▸ **EXERCISE GOAL**:
Pictures in the material below are to be left out, and only the lines from the line with "synchronously from the main thread." up to and including the line with "### 图灵完备性的含义" are to be written out exactly.

LISTED ENTRIES Block Start

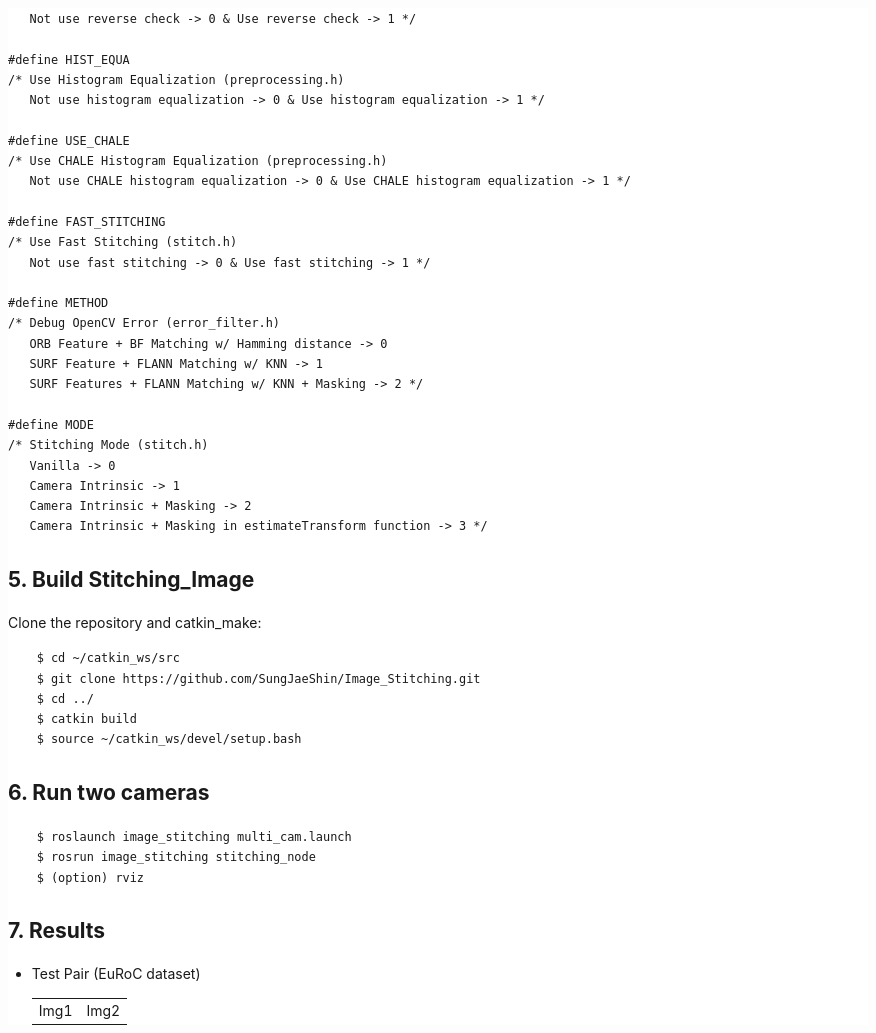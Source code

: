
 ```
   Not use reverse check -> 0 & Use reverse check -> 1 */

#define HIST_EQUA 
/* Use Histogram Equalization (preprocessing.h)
   Not use histogram equalization -> 0 & Use histogram equalization -> 1 */

#define USE_CHALE 
/* Use CHALE Histogram Equalization (preprocessing.h) 
   Not use CHALE histogram equalization -> 0 & Use CHALE histogram equalization -> 1 */

#define FAST_STITCHING 
/* Use Fast Stitching (stitch.h)
   Not use fast stitching -> 0 & Use fast stitching -> 1 */

#define METHOD 
/* Debug OpenCV Error (error_filter.h)
   ORB Feature + BF Matching w/ Hamming distance -> 0
   SURF Feature + FLANN Matching w/ KNN -> 1
   SURF Features + FLANN Matching w/ KNN + Masking -> 2 */

#define MODE 
/* Stitching Mode (stitch.h)
   Vanilla -> 0
   Camera Intrinsic -> 1
   Camera Intrinsic + Masking -> 2
   Camera Intrinsic + Masking in estimateTransform function -> 3 */
```

## 5. Build Stitching_Image
Clone the repository and catkin_make:
```
    $ cd ~/catkin_ws/src
    $ git clone https://github.com/SungJaeShin/Image_Stitching.git
    $ cd ../
    $ catkin build
    $ source ~/catkin_ws/devel/setup.bash
```

## 6. Run two cameras
```
    $ roslaunch image_stitching multi_cam.launch
    $ rosrun image_stitching stitching_node
    $ (option) rviz 
```

## 7. Results
- Test Pair (EuRoC dataset) 
  <table>
      <tr>
         <td> Img1 </td>
         <td> Img2 </td>
      </tr> 
      <tr>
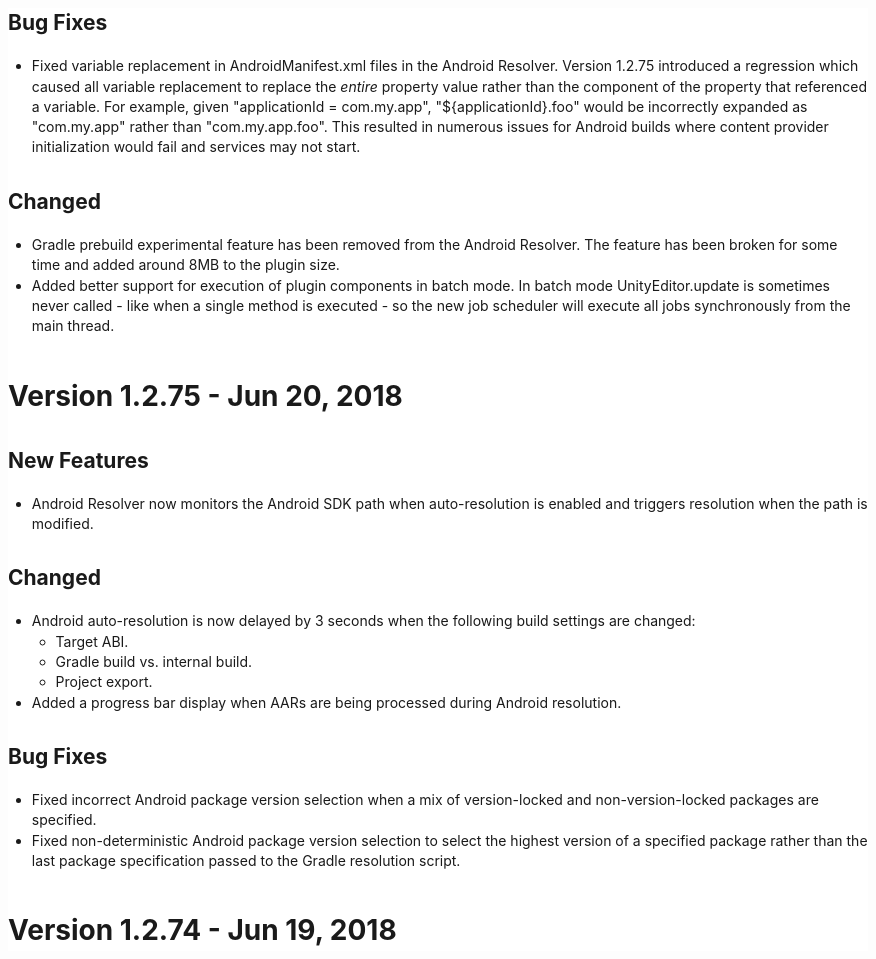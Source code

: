 ## Bug Fixes

* Fixed variable replacement in AndroidManifest.xml files in the Android
  Resolver.
  Version 1.2.75 introduced a regression which caused all variable replacement
  to replace the *entire* property value rather than the component of the
  property that referenced a variable. For example,
  given "applicationId = com.my.app", "${applicationId}.foo" would be
  incorrectly expanded as "com.my.app" rather than "com.my.app.foo". This
  resulted in numerous issues for Android builds where content provider
  initialization would fail and services may not start.

## Changed

* Gradle prebuild experimental feature has been removed from the Android
  Resolver. The feature has been broken for some time and added around 8MB
  to the plugin size.
* Added better support for execution of plugin components in batch mode.
  In batch mode UnityEditor.update is sometimes never called - like when a
  single method is executed - so the new job scheduler will execute all jobs
  synchronously from the main thread.

# Version 1.2.75 - Jun 20, 2018

## New Features

* Android Resolver now monitors the Android SDK path when
  auto-resolution is enabled and triggers resolution when the path is
  modified.

## Changed

* Android auto-resolution is now delayed by 3 seconds when the following build
  settings are changed:
    - Target ABI.
    - Gradle build vs. internal build.
    - Project export.
* Added a progress bar display when AARs are being processed during Android
  resolution.

## Bug Fixes

* Fixed incorrect Android package version selection when a mix of
  version-locked and non-version-locked packages are specified.
* Fixed non-deterministic Android package version selection to select
  the highest version of a specified package rather than the last
  package specification passed to the Gradle resolution script.

# Version 1.2.74 - Jun 19, 2018
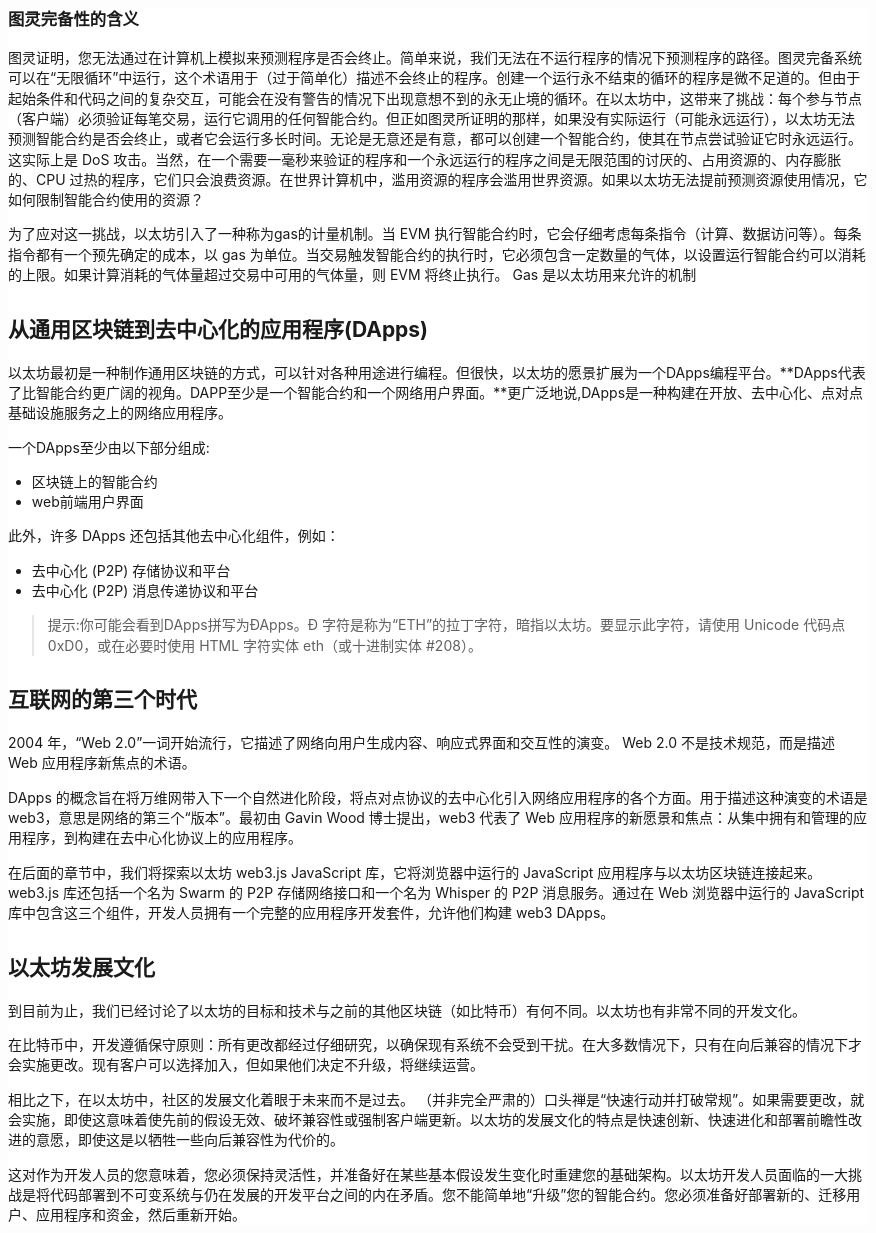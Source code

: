 
### 图灵完备性的含义


图灵证明，您无法通过在计算机上模拟来预测程序是否会终止。简单来说，我们无法在不运行程序的情况下预测程序的路径。图灵完备系统可以在“无限循环”中运行，这个术语用于（过于简单化）描述不会终止的程序。创建一个运行永不结束的循环的程序是微不足道的。但由于起始条件和代码之间的复杂交互，可能会在没有警告的情况下出现意想不到的永无止境的循环。在以太坊中，这带来了挑战：每个参与节点（客户端）必须验证每笔交易，运行它调用的任何智能合约。但正如图灵所证明的那样，如果没有实际运行（可能永远运行），以太坊无法预测智能合约是否会终止，或者它会运行多长时间。无论是无意还是有意，都可以创建一个智能合约，使其在节点尝试验证它时永远运行。这实际上是 DoS 攻击。当然，在一个需要一毫秒来验证的程序和一个永远运行的程序之间是无限范围的讨厌的、占用资源的、内存膨胀的、CPU 过热的程序，它们只会浪费资源。在世界计算机中，滥用资源的程序会滥用世界资源。如果以太坊无法提前预测资源使用情况，它如何限制智能合约使用的资源？


为了应对这一挑战，以太坊引入了一种称为gas的计量机制。当 EVM 执行智能合约时，它会仔细考虑每条指令（计算、数据访问等）。每条指令都有一个预先确定的成本，以 gas 为单位。当交易触发智能合约的执行时，它必须包含一定数量的气体，以设置运行智能合约可以消耗的上限。如果计算消耗的气体量超过交易中可用的气体量，则 EVM 将终止执行。 Gas 是以太坊用来允许的机制


## 从通用区块链到去中心化的应用程序(DApps)

以太坊最初是一种制作通用区块链的方式，可以针对各种用途进行编程。但很快，以太坊的愿景扩展为一个DApps编程平台。**DApps代表了比智能合约更广阔的视角。DAPP至少是一个智能合约和一个网络用户界面。**更广泛地说,DApps是一种构建在开放、去中心化、点对点基础设施服务之上的网络应用程序。

一个DApps至少由以下部分组成:

+ 区块链上的智能合约
+ web前端用户界面

此外，许多 DApps 还包括其他去中心化组件，例如：

+ 去中心化 (P2P) 存储协议和平台
+ 去中心化 (P2P) 消息传递协议和平台

> 提示:你可能会看到DApps拼写为ÐApps。Ð 字符是称为“ETH”的拉丁字符，暗指以太坊。要显示此字符，请使用 Unicode 代码点 0xD0，或在必要时使用 HTML 字符实体 eth（或十进制实体 #208）。


## 互联网的第三个时代

2004 年，“Web 2.0”一词开始流行，它描述了网络向用户生成内容、响应式界面和交互性的演变。 Web 2.0 不是技术规范，而是描述 Web 应用程序新焦点的术语。

DApps 的概念旨在将万维网带入下一个自然进化阶段，将点对点协议的去中心化引入网络应用程序的各个方面。用于描述这种演变的术语是 web3，意思是网络的第三个“版本”。最初由 Gavin Wood 博士提出，web3 代表了 Web 应用程序的新愿景和焦点：从集中拥有和管理的应用程序，到构建在去中心化协议上的应用程序。

在后面的章节中，我们将探索以太坊 web3.js JavaScript 库，它将浏览器中运行的 JavaScript 应用程序与以太坊区块链连接起来。 web3.js 库还包括一个名为 Swarm 的 P2P 存储网络接口和一个名为 Whisper 的 P2P 消息服务。通过在 Web 浏览器中运行的 JavaScript 库中包含这三个组件，开发人员拥有一个完整的应用程序开发套件，允许他们构建 web3 DApps。


## 以太坊发展文化


到目前为止，我们已经讨论了以太坊的目标和技术与之前的其他区块链（如比特币）有何不同。以太坊也有非常不同的开发文化。

在比特币中，开发遵循保守原则：所有更改都经过仔细研究，以确保现有系统不会受到干扰。在大多数情况下，只有在向后兼容的情况下才会实施更改。现有客户可以选择加入，但如果他们决定不升级，将继续运营。

相比之下，在以太坊中，社区的发展文化着眼于未来而不是过去。 （并非完全严肃的）口头禅是“快速行动并打破常规”。如果需要更改，就会实施，即使这意味着使先前的假设无效、破坏兼容性或强制客户端更新。以太坊的发展文化的特点是快速创新、快速进化和部署前瞻性改进的意愿，即使这是以牺牲一些向后兼容性为代价的。

这对作为开发人员的您意味着，您必须保持灵活性，并准备好在某些基本假设发生变化时重建您的基础架构。以太坊开发人员面临的一大挑战是将代码部署到不可变系统与仍在发展的开发平台之间的内在矛盾。您不能简单地“升级”您的智能合约。您必须准备好部署新的、迁移用户、应用程序和资金，然后重新开始。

LISTED ENTRIES Block End

▸ **RESULT OF THE TASK**:
  synchronously from the main thread.

# Version 1.2.75 - Jun 20, 2018

## New Features

* Android Resolver now monitors the Android SDK path when
  auto-resolution is enabled and triggers resolution when the path is
  modified.

## Changed

* Android auto-resolution is now delayed by 3 seconds when the following build
  settings are changed:
    - Target ABI.
    - Gradle build vs. internal build.
    - Project export.
* Added a progress bar display when AARs are being processed during Android
  resolution.

## Bug Fixes

* Fixed incorrect Android package version selection when a mix of
  version-locked and non-version-locked packages are specified.
* Fixed non-deterministic Android package version selection to select
  the highest version of a specified package rather than the last
  package specification passed to the Gradle resolution script.

# Version 1.2.74 - Jun 19, 2018
Source code

: 
### 图灵完备性的含义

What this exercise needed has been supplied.